Ей показалось, что она произнесли это вслух, потому что он повернулся и посмотрел на нее. Какая-то важная дама в зеленом с золотом наряде пристально смотрит на него и нарушает его одиночество. Может, он и был удивлен, но у него хватило выдержки не показать ей этого. Он сделал несколько шагов, чтобы вежливо приветствовать ее.
— Мадам, утро было таким прекрасным, но ваша красота сделала его совершенно невероятным! — сказал он с радостной улыбкой. — И сейчас…

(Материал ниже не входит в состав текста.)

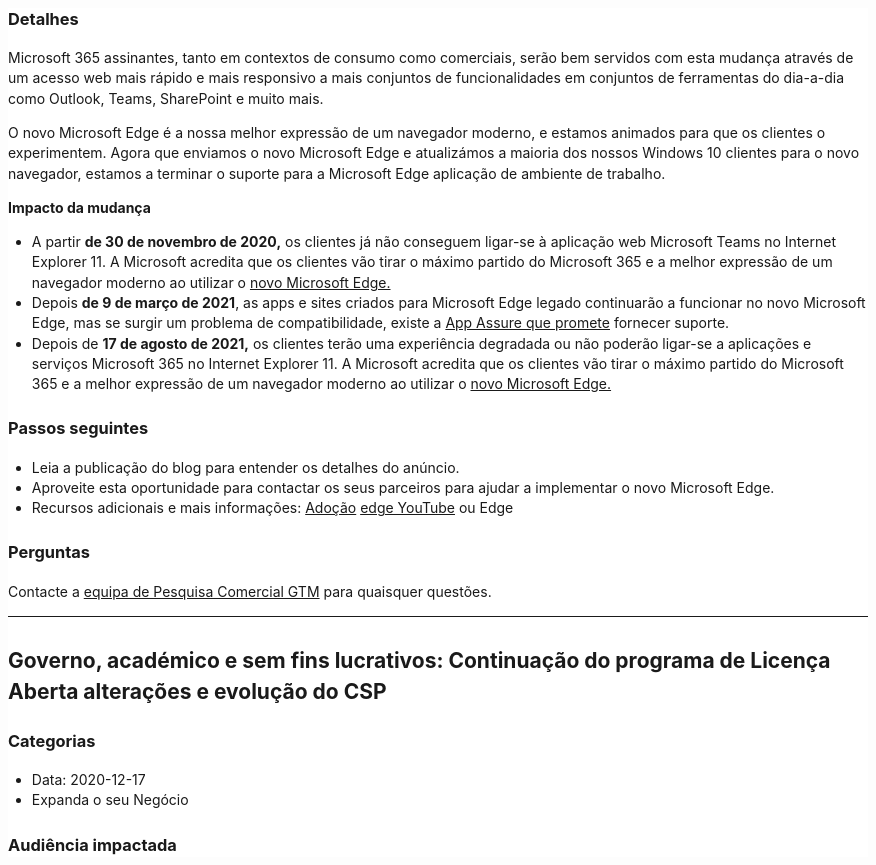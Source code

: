 ### <a name="details"></a>Detalhes

Microsoft 365 assinantes, tanto em contextos de consumo como comerciais, serão bem servidos com esta mudança através de um acesso web mais rápido e mais responsivo a mais conjuntos de funcionalidades em conjuntos de ferramentas do dia-a-dia como Outlook, Teams, SharePoint e muito mais.

O novo Microsoft Edge é a nossa melhor expressão de um navegador moderno, e estamos animados para que os clientes o experimentem. Agora que enviamos o novo Microsoft Edge e atualizámos a maioria dos nossos Windows 10 clientes para o novo navegador, estamos a terminar o suporte para a Microsoft Edge aplicação de ambiente de trabalho.

**Impacto da mudança**

- A partir **de 30 de novembro de 2020,** os clientes já não conseguem ligar-se à aplicação web Microsoft Teams no Internet Explorer 11. A Microsoft acredita que os clientes vão tirar o máximo partido do Microsoft 365 e a melhor expressão de um navegador moderno ao utilizar o [novo Microsoft Edge.](https://www.microsoft.com/edge/business?form=MO12H3&OCID=MO12H3)
- Depois **de 9 de março de 2021**, as apps e sites criados para Microsoft Edge legado continuarão a funcionar no novo Microsoft Edge, mas se surgir um problema de compatibilidade, existe a [App Assure que promete](/fasttrack/products-and-capabilities#app-assure) fornecer suporte.
- Depois de **17 de agosto de 2021,** os clientes terão uma experiência degradada ou não poderão ligar-se a aplicações e serviços Microsoft 365 no Internet Explorer 11. A Microsoft acredita que os clientes vão tirar o máximo partido do Microsoft 365 e a melhor expressão de um navegador moderno ao utilizar o [novo Microsoft Edge.](https://www.microsoft.com/edge/business?form=MO12H3&OCID=MO12H3)

### <a name="next-steps"></a>Passos seguintes

- Leia a publicação do blog para entender os detalhes do anúncio.
- Aproveite esta oportunidade para contactar os seus parceiros para ajudar a implementar o novo Microsoft Edge.
- Recursos adicionais e mais informações: [Adoção](https://www.microsoft.com/edge/business?form=MO12H3&OCID=MO12H3) [edge YouTube](https://www.youtube.com/channel/UCIGx7oT8p6-jUpOfg98yelA) ou Edge

### <a name="questions"></a>Perguntas

Contacte a [equipa de Pesquisa Comercial GTM](mailto:CommercialSearchGTM@microsoft.com?subject=Internet%20Explorer%2011%20and%20Microsoft%20Edge%20legacy%20announcement) para quaisquer questões.

____________

## <a name="government-academic-and-non-profit-continuing-the-open-license-program-changes-and-evolution-of-csp"></a><a name="9"></a>Governo, académico e sem fins lucrativos: Continuação do programa de Licença Aberta alterações e evolução do CSP

### <a name="categories"></a>Categorias

- Data: 2020-12-17
- Expanda o seu Negócio

### <a name="impacted-audience"></a>Audiência impactada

Стало ясно, что он не узнал ее. Елизавета подошла к нему поближе и посмотрела ему прямо в лицо. Наверное, ее пристальный взгляд выдал ее или же дорогие старинные украшения, бывшие на ней, помогли раскрыть тайну. Его ум был быстрым, как ртуть.
— Но сейчас я чувствую себя дома… — мягко перевел он речь на другое. Он протянул ей навстречу свои красивые руки.
Она даже не могла себе представить, что будет смотреть на него, ни в чем не уверенная. Перед ней было лицо не мальчика, но мужа. Свежая кожа слегка обветрилась под лучами солнца, гладкая кожа подбородка и щек, несомненно, загрубела от бритья. В нем чувствовались осторожность, некоторая развязность и ранее не присущая ему жесткость. Только рот оставался таким же нежным, каким был у Дикона. Но ведь и он тоже испытывал неуверенность и поэтому вел себя подобным образом! Но кто бы он ни был, у него было преимущество перед нею, потому что он мог видеть ее портрет недавно в доме Маргариты Бургундской. Елизавета отвела свои руки — она непроизвольно протянула их ему, когда он начал ее приветствовать.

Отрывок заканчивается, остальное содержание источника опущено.